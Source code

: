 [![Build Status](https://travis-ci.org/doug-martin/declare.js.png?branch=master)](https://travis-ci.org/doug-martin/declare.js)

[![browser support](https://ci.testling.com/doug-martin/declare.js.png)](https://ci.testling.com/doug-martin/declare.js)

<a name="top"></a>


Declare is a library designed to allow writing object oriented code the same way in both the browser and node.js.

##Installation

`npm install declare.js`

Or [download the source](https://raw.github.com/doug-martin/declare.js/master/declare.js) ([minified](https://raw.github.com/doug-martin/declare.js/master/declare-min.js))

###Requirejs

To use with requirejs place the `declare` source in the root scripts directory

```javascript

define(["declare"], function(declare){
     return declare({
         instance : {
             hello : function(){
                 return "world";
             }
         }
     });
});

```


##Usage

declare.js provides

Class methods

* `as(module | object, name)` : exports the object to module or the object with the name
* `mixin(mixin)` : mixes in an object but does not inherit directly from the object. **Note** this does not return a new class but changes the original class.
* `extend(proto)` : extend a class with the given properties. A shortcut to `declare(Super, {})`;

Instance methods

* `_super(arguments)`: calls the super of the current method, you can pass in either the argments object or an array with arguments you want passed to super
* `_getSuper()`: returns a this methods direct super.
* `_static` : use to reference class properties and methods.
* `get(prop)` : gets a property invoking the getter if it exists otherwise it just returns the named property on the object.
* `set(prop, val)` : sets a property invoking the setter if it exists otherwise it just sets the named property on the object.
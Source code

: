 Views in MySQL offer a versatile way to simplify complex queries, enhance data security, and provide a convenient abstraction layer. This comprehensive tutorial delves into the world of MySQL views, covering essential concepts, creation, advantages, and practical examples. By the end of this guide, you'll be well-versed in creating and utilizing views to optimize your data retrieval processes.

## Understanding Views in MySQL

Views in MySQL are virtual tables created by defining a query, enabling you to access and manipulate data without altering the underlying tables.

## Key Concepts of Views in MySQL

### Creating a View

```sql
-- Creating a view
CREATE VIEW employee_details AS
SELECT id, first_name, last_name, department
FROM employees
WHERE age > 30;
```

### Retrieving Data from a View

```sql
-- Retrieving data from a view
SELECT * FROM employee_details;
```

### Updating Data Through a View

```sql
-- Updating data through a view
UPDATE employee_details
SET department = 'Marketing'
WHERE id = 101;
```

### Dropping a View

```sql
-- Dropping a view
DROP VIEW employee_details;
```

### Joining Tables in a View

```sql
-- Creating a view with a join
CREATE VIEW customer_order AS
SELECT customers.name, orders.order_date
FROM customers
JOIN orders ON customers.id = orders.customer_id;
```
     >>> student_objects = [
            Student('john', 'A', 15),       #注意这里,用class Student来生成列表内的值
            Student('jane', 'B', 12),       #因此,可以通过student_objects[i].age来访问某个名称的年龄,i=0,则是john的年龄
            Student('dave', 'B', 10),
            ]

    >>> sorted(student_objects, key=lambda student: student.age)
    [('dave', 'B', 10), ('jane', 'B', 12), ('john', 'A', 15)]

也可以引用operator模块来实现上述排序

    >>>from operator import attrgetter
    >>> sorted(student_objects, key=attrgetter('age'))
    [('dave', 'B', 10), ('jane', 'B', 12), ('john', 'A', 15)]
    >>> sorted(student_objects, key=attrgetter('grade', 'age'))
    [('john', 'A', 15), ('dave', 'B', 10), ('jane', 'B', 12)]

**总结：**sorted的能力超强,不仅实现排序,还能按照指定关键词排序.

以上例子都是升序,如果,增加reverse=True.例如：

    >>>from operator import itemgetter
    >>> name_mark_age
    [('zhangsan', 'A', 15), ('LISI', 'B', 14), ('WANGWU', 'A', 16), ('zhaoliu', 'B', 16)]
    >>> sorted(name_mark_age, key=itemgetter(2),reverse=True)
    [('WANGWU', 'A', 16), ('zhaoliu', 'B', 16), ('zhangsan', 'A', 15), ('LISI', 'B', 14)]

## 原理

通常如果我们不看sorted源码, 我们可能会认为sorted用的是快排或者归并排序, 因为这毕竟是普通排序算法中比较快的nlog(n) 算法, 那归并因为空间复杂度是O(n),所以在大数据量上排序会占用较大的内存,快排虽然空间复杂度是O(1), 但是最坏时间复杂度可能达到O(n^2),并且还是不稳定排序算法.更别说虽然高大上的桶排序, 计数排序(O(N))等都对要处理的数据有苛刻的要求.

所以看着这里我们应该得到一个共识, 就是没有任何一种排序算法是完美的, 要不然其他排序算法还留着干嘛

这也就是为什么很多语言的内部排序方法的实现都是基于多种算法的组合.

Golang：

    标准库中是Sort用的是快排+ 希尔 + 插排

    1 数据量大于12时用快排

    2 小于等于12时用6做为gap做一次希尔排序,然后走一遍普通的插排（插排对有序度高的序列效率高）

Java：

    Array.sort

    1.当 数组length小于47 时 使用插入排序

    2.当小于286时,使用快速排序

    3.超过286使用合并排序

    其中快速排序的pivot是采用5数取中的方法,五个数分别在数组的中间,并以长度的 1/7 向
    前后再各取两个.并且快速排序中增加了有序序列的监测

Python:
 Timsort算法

#### Exercise instructions:
The whole listing above needs to be transcribed exactly.

#### Exercise response:
Source code

: [![Build Status](https://travis-ci.org/doug-martin/declare.js.png?branch=master)](https://travis-ci.org/doug-martin/declare.js)

[![browser support](https://ci.testling.com/doug-martin/declare.js.png)](https://ci.testling.com/doug-martin/declare.js)

<a name="top"></a>


Declare is a library designed to allow writing object oriented code the same way in both the browser and node.js.

##Installation

`npm install declare.js`

Or [download the source](https://raw.github.com/doug-martin/declare.js/master/declare.js) ([minified](https://raw.github.com/doug-martin/declare.js/master/declare-min.js))

###Requirejs

To use with requirejs place the `declare` source in the root scripts directory

```javascript

define(["declare"], function(declare){
     return declare({
         instance : {
             hello : function(){
                 return "world";
             }
         }
     });
});

```


##Usage

declare.js provides

Class methods

* `as(module | object, name)` : exports the object to module or the object with the name
* `mixin(mixin)` : mixes in an object but does not inherit directly from the object. **Note** this does not return a new class but changes the original class.
* `extend(proto)` : extend a class with the given properties. A shortcut to `declare(Super, {})`;

Instance methods

* `_super(arguments)`: calls the super of the current method, you can pass in either the argments object or an array with arguments you want passed to super
* `_getSuper()`: returns a this methods direct super.
* `_static` : use to reference class properties and methods.
* `get(prop)` : gets a property invoking the getter if it exists otherwise it just returns the named property on the object.
* `set(prop, val)` : sets a property invoking the setter if it exists otherwise it just sets the named property on the object.
Source code

: Views in MySQL offer a versatile way to simplify complex queries, enhance data security, and provide a convenient abstraction layer. This comprehensive tutorial delves into the world of MySQL views, covering essential concepts, creation, advantages, and practical examples. By the end of this guide, you'll be well-versed in creating and utilizing views to optimize your data retrieval processes.

## Understanding Views in MySQL

Views in MySQL are virtual tables created by defining a query, enabling you to access and manipulate data without altering the underlying tables.

## Key Concepts of Views in MySQL

### Creating a View

```sql
-- Creating a view
CREATE VIEW employee_details AS
SELECT id, first_name, last_name, department
FROM employees
WHERE age > 30;
```

### Retrieving Data from a View

```sql
-- Retrieving data from a view
SELECT * FROM employee_details;
```

### Updating Data Through a View

```sql
-- Updating data through a view
UPDATE employee_details
SET department = 'Marketing'
WHERE id = 101;
```

### Dropping a View

```sql
-- Dropping a view
DROP VIEW employee_details;
```

### Joining Tables in a View

```sql
-- Creating a view with a join
CREATE VIEW customer_order AS
SELECT customers.name, orders.order_date
FROM customers
JOIN orders ON customers.id = orders.customer_id;
```
     >>> student_objects = [
            Student('john', 'A', 15),       #注意这里,用class Student来生成列表内的值
            Student('jane', 'B', 12),       #因此,可以通过student_objects[i].age来访问某个名称的年龄,i=0,则是john的年龄
            Student('dave', 'B', 10),
            ]

    >>> sorted(student_objects, key=lambda student: student.age)
    [('dave', 'B', 10), ('jane', 'B', 12), ('john', 'A', 15)]

也可以引用operator模块来实现上述排序

    >>>from operator import attrgetter
    >>> sorted(student_objects, key=attrgetter('age'))
    [('dave', 'B', 10), ('jane', 'B', 12), ('john', 'A', 15)]
    >>> sorted(student_objects, key=attrgetter('grade', 'age'))
    [('john', 'A', 15), ('dave', 'B', 10), ('jane', 'B', 12)]

**总结：**sorted的能力超强,不仅实现排序,还能按照指定关键词排序.

以上例子都是升序,如果,增加reverse=True.例如：

    >>>from operator import itemgetter
    >>> name_mark_age
    [('zhangsan', 'A', 15), ('LISI', 'B', 14), ('WANGWU', 'A', 16), ('zhaoliu', 'B', 16)]
    >>> sorted(name_mark_age, key=itemgetter(2),reverse=True)
    [('WANGWU', 'A', 16), ('zhaoliu', 'B', 16), ('zhangsan', 'A', 15), ('LISI', 'B', 14)]

## 原理

通常如果我们不看sorted源码, 我们可能会认为sorted用的是快排或者归并排序, 因为这毕竟是普通排序算法中比较快的nlog(n) 算法, 那归并因为空间复杂度是O(n),所以在大数据量上排序会占用较大的内存,快排虽然空间复杂度是O(1), 但是最坏时间复杂度可能达到O(n^2),并且还是不稳定排序算法.更别说虽然高大上的桶排序, 计数排序(O(N))等都对要处理的数据有苛刻的要求.

所以看着这里我们应该得到一个共识, 就是没有任何一种排序算法是完美的, 要不然其他排序算法还留着干嘛

这也就是为什么很多语言的内部排序方法的实现都是基于多种算法的组合.

Golang：

    标准库中是Sort用的是快排+ 希尔 + 插排

    1 数据量大于12时用快排

    2 小于等于12时用6做为gap做一次希尔排序,然后走一遍普通的插排（插排对有序度高的序列效率高）

Java：

    Array.sort

    1.当 数组length小于47 时 使用插入排序

    2.当小于286时,使用快速排序

    3.超过286使用合并排序

    其中快速排序的pivot是采用5数取中的方法,五个数分别在数组的中间,并以长度的 1/7 向
    前后再各取两个.并且快速排序中增加了有序序列的监测

Python:
 Timsort算法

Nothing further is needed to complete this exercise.